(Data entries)
——
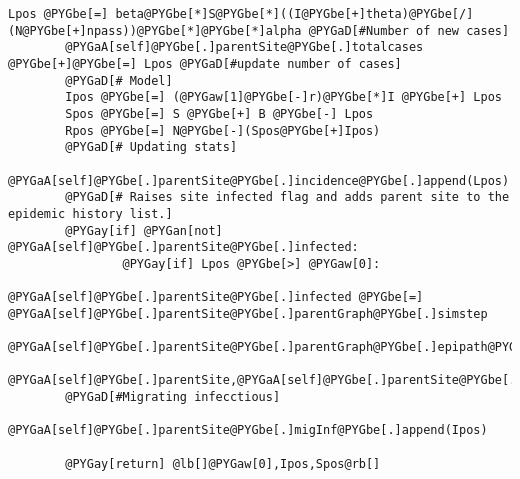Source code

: \documentclass[a4paper,10pt]{manual}
\begin{document}
\begin{Verbatim}[commandchars=@\[\]]
        Lpos @PYGbe[=] beta@PYGbe[*]S@PYGbe[*]((I@PYGbe[+]theta)@PYGbe[/](N@PYGbe[+]npass))@PYGbe[*]@PYGbe[*]alpha @PYGaD[#Number of new cases]
        @PYGaA[self]@PYGbe[.]parentSite@PYGbe[.]totalcases @PYGbe[+]@PYGbe[=] Lpos @PYGaD[#update number of cases]
        @PYGaD[# Model]
        Ipos @PYGbe[=] (@PYGaw[1]@PYGbe[-]r)@PYGbe[*]I @PYGbe[+] Lpos
        Spos @PYGbe[=] S @PYGbe[+] B @PYGbe[-] Lpos
        Rpos @PYGbe[=] N@PYGbe[-](Spos@PYGbe[+]Ipos)
        @PYGaD[# Updating stats]
        @PYGaA[self]@PYGbe[.]parentSite@PYGbe[.]incidence@PYGbe[.]append(Lpos)
        @PYGaD[# Raises site infected flag and adds parent site to the epidemic history list.]
        @PYGay[if] @PYGan[not] @PYGaA[self]@PYGbe[.]parentSite@PYGbe[.]infected:
                @PYGay[if] Lpos @PYGbe[>] @PYGaw[0]:
                        @PYGaA[self]@PYGbe[.]parentSite@PYGbe[.]infected @PYGbe[=] @PYGaA[self]@PYGbe[.]parentSite@PYGbe[.]parentGraph@PYGbe[.]simstep
                        @PYGaA[self]@PYGbe[.]parentSite@PYGbe[.]parentGraph@PYGbe[.]epipath@PYGbe[.]append((@PYGaA[self]@PYGbe[.]parentSite@PYGbe[.]parentGraph@PYGbe[.]simstep,
                        @PYGaA[self]@PYGbe[.]parentSite,@PYGaA[self]@PYGbe[.]parentSite@PYGbe[.]infector))
        @PYGaD[#Migrating infecctious]
        @PYGaA[self]@PYGbe[.]parentSite@PYGbe[.]migInf@PYGbe[.]append(Ipos)

        @PYGay[return] @lb[]@PYGaw[0],Ipos,Spos@rb[]
\end{Verbatim}
\end{document}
——
In these entries, some lines may contain the string "begin". Give the number of such lines and nothing more.

• _RESULT BELOW_:
2